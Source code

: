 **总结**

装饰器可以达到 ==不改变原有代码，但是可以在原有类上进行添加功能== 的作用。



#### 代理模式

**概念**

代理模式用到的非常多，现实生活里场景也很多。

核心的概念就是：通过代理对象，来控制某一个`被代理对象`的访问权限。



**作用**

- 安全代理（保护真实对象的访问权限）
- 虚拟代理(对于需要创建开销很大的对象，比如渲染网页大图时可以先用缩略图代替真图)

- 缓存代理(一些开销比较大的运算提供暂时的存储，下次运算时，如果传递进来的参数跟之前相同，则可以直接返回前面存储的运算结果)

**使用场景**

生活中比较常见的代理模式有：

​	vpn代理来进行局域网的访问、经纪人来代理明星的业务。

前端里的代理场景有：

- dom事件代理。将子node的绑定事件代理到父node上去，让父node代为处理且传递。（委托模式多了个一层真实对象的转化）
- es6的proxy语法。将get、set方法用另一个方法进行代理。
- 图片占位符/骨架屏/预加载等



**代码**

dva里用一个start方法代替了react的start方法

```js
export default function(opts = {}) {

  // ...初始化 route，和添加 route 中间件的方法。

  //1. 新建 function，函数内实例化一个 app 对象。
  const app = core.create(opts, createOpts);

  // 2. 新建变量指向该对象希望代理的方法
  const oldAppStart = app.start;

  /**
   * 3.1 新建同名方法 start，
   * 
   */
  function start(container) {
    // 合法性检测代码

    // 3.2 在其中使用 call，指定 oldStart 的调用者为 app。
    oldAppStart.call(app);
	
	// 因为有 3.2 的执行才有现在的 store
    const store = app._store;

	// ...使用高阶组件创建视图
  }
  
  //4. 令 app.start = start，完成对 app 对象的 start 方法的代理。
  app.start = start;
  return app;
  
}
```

# GOAL OF THE EXERCISE
The word "store" may appear in several lines of the data; copy every line where it does.

# SOLUTION
	// 因为有 3.2 的执行才有现在的 store
    const store = app._store;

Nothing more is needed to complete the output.